What it does
Often the genomic data processing/analysis process requires a workflow like the following:
For display, especially in software like JBrowse, it is convenient to know where in the original genome the analysis results would fall. E.g. if a transmembrane domain is detected at bases 10-20 of an analysed protein, where should this be displayed relative to the parent genome?
This tool helps fill that gap, by rebasing some analysis results against the parent features which were originally analysed.
For a "child" set of annotations like:
#gff-version 3 cds42 blastp match_part 1 50 1e-40 . . ID=m00001;Notes=RNAse A Protein
And a parent set of annotations like:
#gff-version 3 PhageBob maker cds 300 600 . + . ID=cds42
One could imagine that during the analysis process, the user had exported the parent annotation into some sequence:
and then analysed those results, producing the "child" annotation file. This tool will then localize the results properly against the parent:
#gff-version 3 PhageBob blastp match_part 300 449 1e-40 + . ID=m00001;Notes=RNAse A Protein
which will allow you to display the results in the correct location in visualizations.

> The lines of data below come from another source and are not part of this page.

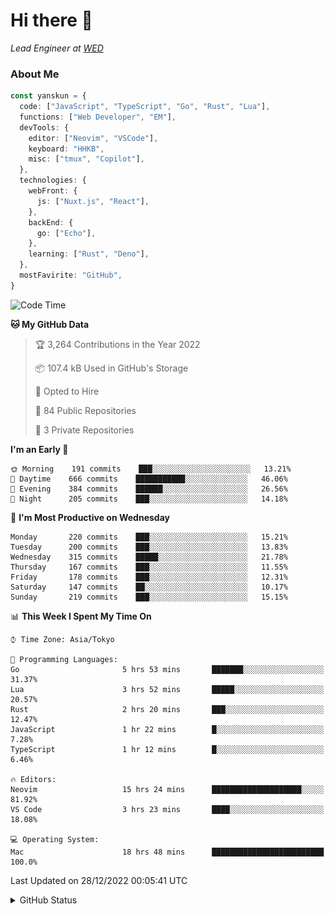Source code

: # Hi there&nbsp;:wave:

_Lead Engineer at [WED](https://github.com/wedinc)_

### About Me

```ts
const yanskun = {
  code: ["JavaScript", "TypeScript", "Go", "Rust", "Lua"],
  functions: ["Web Developer", "EM"],
  devTools: {
    editor: ["Neovim", "VSCode"],
    keyboard: "HHKB",
    misc: ["tmux", "Copilot"],
  },
  technologies: {
    webFront: {
      js: ["Nuxt.js", "React"],
    },
    backEnd: {
      go: ["Echo"],
    },
    learning: ["Rust", "Deno"],
  },
  mostFavirite: "GitHub",
}
```

<!--START_SECTION:waka-->
![Code Time](http://img.shields.io/badge/Code%20Time-51%20hrs%2058%20mins-blue)

**🐱 My GitHub Data** 

> 🏆 3,264 Contributions in the Year 2022
 > 
> 📦 107.4 kB Used in GitHub's Storage 
 > 
> 💼 Opted to Hire
 > 
> 📜 84 Public Repositories 
 > 
> 🔑 3 Private Repositories  
 > 
**I'm an Early 🐤** 

```text
🌞 Morning    191 commits    ███░░░░░░░░░░░░░░░░░░░░░░   13.21% 
🌆 Daytime    666 commits    ███████████░░░░░░░░░░░░░░   46.06% 
🌃 Evening    384 commits    ██████░░░░░░░░░░░░░░░░░░░   26.56% 
🌙 Night      205 commits    ███░░░░░░░░░░░░░░░░░░░░░░   14.18%

```
📅 **I'm Most Productive on Wednesday** 

```text
Monday       220 commits    ███░░░░░░░░░░░░░░░░░░░░░░   15.21% 
Tuesday      200 commits    ███░░░░░░░░░░░░░░░░░░░░░░   13.83% 
Wednesday    315 commits    █████░░░░░░░░░░░░░░░░░░░░   21.78% 
Thursday     167 commits    ███░░░░░░░░░░░░░░░░░░░░░░   11.55% 
Friday       178 commits    ███░░░░░░░░░░░░░░░░░░░░░░   12.31% 
Saturday     147 commits    ██░░░░░░░░░░░░░░░░░░░░░░░   10.17% 
Sunday       219 commits    ███░░░░░░░░░░░░░░░░░░░░░░   15.15%

```


📊 **This Week I Spent My Time On** 

```text
⌚︎ Time Zone: Asia/Tokyo

💬 Programming Languages: 
Go                       5 hrs 53 mins       ███████░░░░░░░░░░░░░░░░░░   31.37% 
Lua                      3 hrs 52 mins       █████░░░░░░░░░░░░░░░░░░░░   20.57% 
Rust                     2 hrs 20 mins       ███░░░░░░░░░░░░░░░░░░░░░░   12.47% 
JavaScript               1 hr 22 mins        █░░░░░░░░░░░░░░░░░░░░░░░░   7.28% 
TypeScript               1 hr 12 mins        █░░░░░░░░░░░░░░░░░░░░░░░░   6.46%

🔥 Editors: 
Neovim                   15 hrs 24 mins      ████████████████████░░░░░   81.92% 
VS Code                  3 hrs 23 mins       ████░░░░░░░░░░░░░░░░░░░░░   18.08%

💻 Operating System: 
Mac                      18 hrs 48 mins      █████████████████████████   100.0%

```


 Last Updated on 28/12/2022 00:05:41 UTC
<!--END_SECTION:waka-->

<details>
<summary>GitHub Status</summary>
<picture>
  <source media="(prefers-color-scheme: dark)" srcset="https://raw.githubusercontent.com/yanskun/yanskun/master/profile-summary-card-output/nord_dark/0-profile-details.svg">
 <img src="https://raw.githubusercontent.com/yanskun/yanskun/master/profile-summary-card-output/default/0-profile-details.svg">
</picture>
<br>
<picture>
  <source media="(prefers-color-scheme: dark)" srcset="https://raw.githubusercontent.com/yanskun/yanskun/master/profile-summary-card-output/nord_dark/1-repos-per-language.svg">
 <img src="https://raw.githubusercontent.com/yanskun/yanskun/master/profile-summary-card-output/default/1-repos-per-language.svg">
</picture>
<picture>
  <source media="(prefers-color-scheme: dark)" srcset="https://raw.githubusercontent.com/yanskun/yanskun/master/profile-summary-card-output/nord_dark/2-most-commit-language.svg">
 <img src="https://raw.githubusercontent.com/yanskun/yanskun/master/profile-summary-card-output/default/2-most-commit-language.svg">
</picture>
<br>
<picture>
  <source media="(prefers-color-scheme: dark)" srcset="https://raw.githubusercontent.com/yanskun/yanskun/master/profile-summary-card-output/nord_dark/3-stats.svg">
 <img src="https://raw.githubusercontent.com/yanskun/yanskun/master/profile-summary-card-output/default/3-stats.svg">
</picture>
<picture>
  <source media="(prefers-color-scheme: dark)" srcset="https://raw.githubusercontent.com/yanskun/yanskun/master/profile-summary-card-output/nord_dark/4-productive-time.svg">
 <img src="https://raw.githubusercontent.com/yanskun/yanskun/master/profile-summary-card-output/default/4-productive-time.svg">
</picture>
</details>
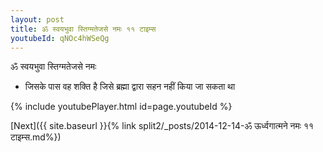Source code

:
 ```yaml
---
layout: post
title: ॐ स्वयभुवा स्तिग्मतेजसे नमः ११ टाइम्स
youtubeId: qNOc4hWSeQg
---
```

 
 
 ॐ स्वयभुवा स्तिग्मतेजसे नमः  
 
 -  जिसके पास वह शक्ति है जिसे ब्रह्मा द्वारा सहन नहीं किया जा सकता था 
 
  
 
  
 
 
 
 
 
 


{% include youtubePlayer.html id=page.youtubeId %}
 
[Next]({{ site.baseurl }}{% link  split2/_posts/2014-12-14-ॐ ऊर्ध्वगात्मने नमः ११ टाइम्स.md%})
 
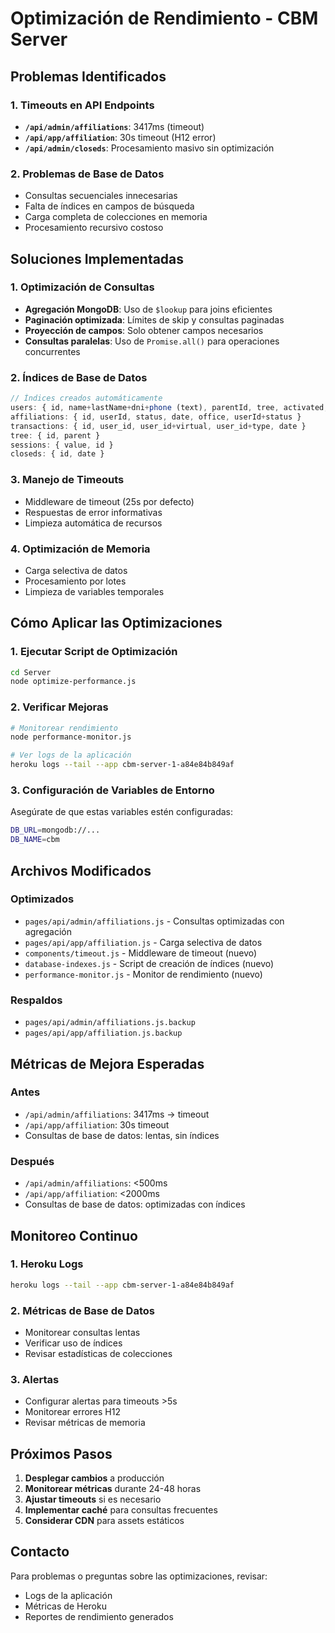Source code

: # Optimización de Rendimiento - CBM Server

## Problemas Identificados

### 1. Timeouts en API Endpoints
- **`/api/admin/affiliations`**: 3417ms (timeout)
- **`/api/app/affiliation`**: 30s timeout (H12 error)
- **`/api/admin/closeds`**: Procesamiento masivo sin optimización

### 2. Problemas de Base de Datos
- Consultas secuenciales innecesarias
- Falta de índices en campos de búsqueda
- Carga completa de colecciones en memoria
- Procesamiento recursivo costoso

## Soluciones Implementadas

### 1. Optimización de Consultas
- **Agregación MongoDB**: Uso de `$lookup` para joins eficientes
- **Paginación optimizada**: Límites de skip y consultas paginadas
- **Proyección de campos**: Solo obtener campos necesarios
- **Consultas paralelas**: Uso de `Promise.all()` para operaciones concurrentes

### 2. Índices de Base de Datos
```javascript
// Índices creados automáticamente
users: { id, name+lastName+dni+phone (text), parentId, tree, activated, affiliated }
affiliations: { id, userId, status, date, office, userId+status }
transactions: { id, user_id, user_id+virtual, user_id+type, date }
tree: { id, parent }
sessions: { value, id }
closeds: { id, date }
```

### 3. Manejo de Timeouts
- Middleware de timeout (25s por defecto)
- Respuestas de error informativas
- Limpieza automática de recursos

### 4. Optimización de Memoria
- Carga selectiva de datos
- Procesamiento por lotes
- Limpieza de variables temporales

## Cómo Aplicar las Optimizaciones

### 1. Ejecutar Script de Optimización
```bash
cd Server
node optimize-performance.js
```

### 2. Verificar Mejoras
```bash
# Monitorear rendimiento
node performance-monitor.js

# Ver logs de la aplicación
heroku logs --tail --app cbm-server-1-a84e84b849af
```

### 3. Configuración de Variables de Entorno
Asegúrate de que estas variables estén configuradas:
```bash
DB_URL=mongodb://...
DB_NAME=cbm
```

## Archivos Modificados

### Optimizados
- `pages/api/admin/affiliations.js` - Consultas optimizadas con agregación
- `pages/api/app/affiliation.js` - Carga selectiva de datos
- `components/timeout.js` - Middleware de timeout (nuevo)
- `database-indexes.js` - Script de creación de índices (nuevo)
- `performance-monitor.js` - Monitor de rendimiento (nuevo)

### Respaldos
- `pages/api/admin/affiliations.js.backup`
- `pages/api/app/affiliation.js.backup`

## Métricas de Mejora Esperadas

### Antes
- `/api/admin/affiliations`: 3417ms → timeout
- `/api/app/affiliation`: 30s timeout
- Consultas de base de datos: lentas, sin índices

### Después
- `/api/admin/affiliations`: <500ms
- `/api/app/affiliation`: <2000ms
- Consultas de base de datos: optimizadas con índices

## Monitoreo Continuo

### 1. Heroku Logs
```bash
heroku logs --tail --app cbm-server-1-a84e84b849af
```

### 2. Métricas de Base de Datos
- Monitorear consultas lentas
- Verificar uso de índices
- Revisar estadísticas de colecciones

### 3. Alertas
- Configurar alertas para timeouts >5s
- Monitorear errores H12
- Revisar métricas de memoria

## Próximos Pasos

1. **Desplegar cambios** a producción
2. **Monitorear métricas** durante 24-48 horas
3. **Ajustar timeouts** si es necesario
4. **Implementar caché** para consultas frecuentes
5. **Considerar CDN** para assets estáticos

## Contacto

Para problemas o preguntas sobre las optimizaciones, revisar:
- Logs de la aplicación
- Métricas de Heroku
- Reportes de rendimiento generados
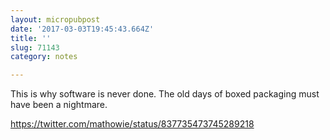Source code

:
 ```yaml
---
layout: micropubpost
date: '2017-03-03T19:45:43.664Z'
title: ''
slug: 71143
category: notes

---
```

This is why software is never done. The old days of boxed packaging must have been a nightmare.

https://twitter.com/mathowie/status/837735473745289218
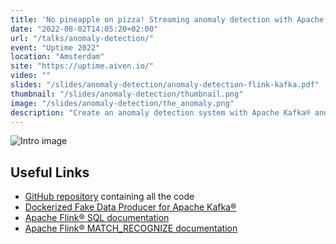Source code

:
 ```yaml
---
title: 'No pineapple on pizza! Streaming anomaly detection with Apache Kafka® and Apache Flink®'
date: "2022-08-02T14:05:20+02:00"
url: "/talks/anomaly-detection/"
event: "Uptime 2022"
location: "Amsterdam"
site: "https://uptime.aiven.io/"
video: ""
slides: "/slides/anomaly-detection/anomaly-detection-flink-kafka.pdf"
thumbnail: "/slides/anomaly-detection/thumbnail.png"
image: "/slides/anomaly-detection/the_anomaly.png"
description: "Create an anomaly detection system with Apache Kafka® and Apache Flink®"
---
```


![Intro image](/slides/anomaly-detection/the_anomaly.png)

## Useful Links

* [GitHub repository](https://github.com/ftisiot/anomaly-detection-with-apache-flink-and-kafka) containing all the code
* [Dockerized Fake Data Producer for Apache Kafka®](https://github.com/aiven/fake-data-producer-for-apache-kafka-docker)
* [Apache Flink® SQL documentation](https://nightlies.apache.org/flink/flink-docs-master/docs/dev/table/sql/overview/)
* [Apache Flink® MATCH_RECOGNIZE documentation](https://nightlies.apache.org/flink/flink-docs-release-1.15/docs/dev/table/sql/queries/match_recognize/)
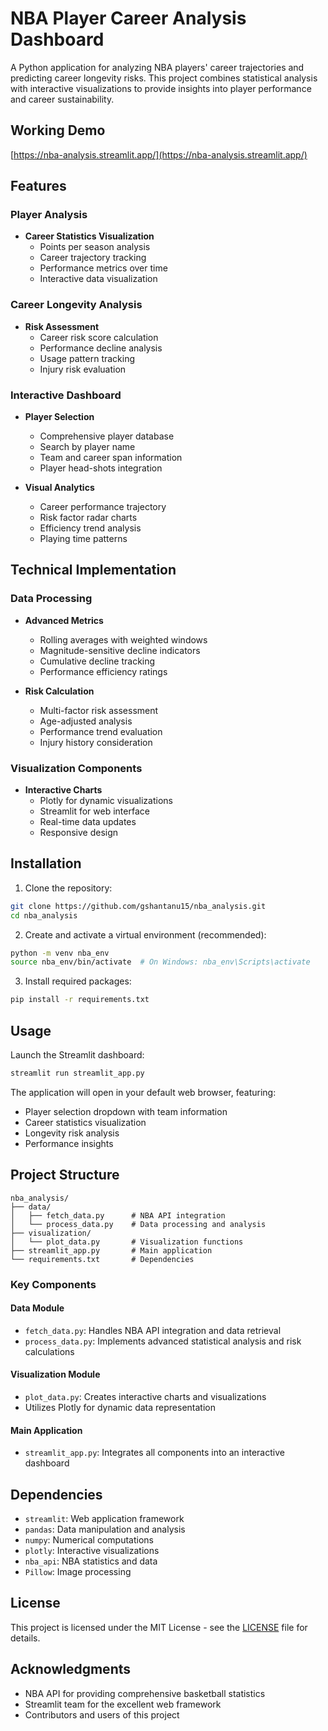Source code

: # NBA Player Career Analysis Dashboard

A Python application for analyzing NBA players' career trajectories and predicting career longevity risks. This project combines statistical analysis with interactive visualizations to provide insights into player performance and career sustainability.

## Working Demo
[https://nba-analysis.streamlit.app/](https://nba-analysis.streamlit.app/)


## Features

### Player Analysis
- **Career Statistics Visualization**
  - Points per season analysis
  - Career trajectory tracking
  - Performance metrics over time
  - Interactive data visualization

### Career Longevity Analysis
- **Risk Assessment**
  - Career risk score calculation
  - Performance decline analysis
  - Usage pattern tracking
  - Injury risk evaluation

### Interactive Dashboard
- **Player Selection**
  - Comprehensive player database
  - Search by player name
  - Team and career span information
  - Player head-shots integration

- **Visual Analytics**
  - Career performance trajectory
  - Risk factor radar charts
  - Efficiency trend analysis
  - Playing time patterns

## Technical Implementation

### Data Processing
- **Advanced Metrics**
  - Rolling averages with weighted windows
  - Magnitude-sensitive decline indicators
  - Cumulative decline tracking
  - Performance efficiency ratings

- **Risk Calculation**
  - Multi-factor risk assessment
  - Age-adjusted analysis
  - Performance trend evaluation
  - Injury history consideration

### Visualization Components
- **Interactive Charts**
  - Plotly for dynamic visualizations
  - Streamlit for web interface
  - Real-time data updates
  - Responsive design

## Installation

1. Clone the repository:
```bash
git clone https://github.com/gshantanu15/nba_analysis.git
cd nba_analysis
```

2. Create and activate a virtual environment (recommended):
```bash
python -m venv nba_env
source nba_env/bin/activate  # On Windows: nba_env\Scripts\activate
```

3. Install required packages:
```bash
pip install -r requirements.txt
```

## Usage

Launch the Streamlit dashboard:
```bash
streamlit run streamlit_app.py
```

The application will open in your default web browser, featuring:
- Player selection dropdown with team information
- Career statistics visualization
- Longevity risk analysis
- Performance insights

## Project Structure

```
nba_analysis/
├── data/
│   ├── fetch_data.py      # NBA API integration
│   └── process_data.py    # Data processing and analysis
├── visualization/
│   └── plot_data.py       # Visualization functions
├── streamlit_app.py       # Main application
└── requirements.txt       # Dependencies
```

### Key Components

#### Data Module
- `fetch_data.py`: Handles NBA API integration and data retrieval
- `process_data.py`: Implements advanced statistical analysis and risk calculations

#### Visualization Module
- `plot_data.py`: Creates interactive charts and visualizations
- Utilizes Plotly for dynamic data representation

#### Main Application
- `streamlit_app.py`: Integrates all components into an interactive dashboard

## Dependencies

- `streamlit`: Web application framework
- `pandas`: Data manipulation and analysis
- `numpy`: Numerical computations
- `plotly`: Interactive visualizations
- `nba_api`: NBA statistics and data
- `Pillow`: Image processing

## License

This project is licensed under the MIT License - see the [LICENSE](LICENSE) file for details.

## Acknowledgments

- NBA API for providing comprehensive basketball statistics
- Streamlit team for the excellent web framework
- Contributors and users of this project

There are two optional flags which can be passed.
The Interpro flag selectively ignores features which shouldn't be included in the output (i.e. polypeptide), and a couple of qualifiers that aren't useful (status, Target)
The "Map Protein..." flag says that you translated the sequences during the genomic export process, analysing protein sequences. This indicates to the software that the bases should be multiplied by three to obtain the correct DNA locations.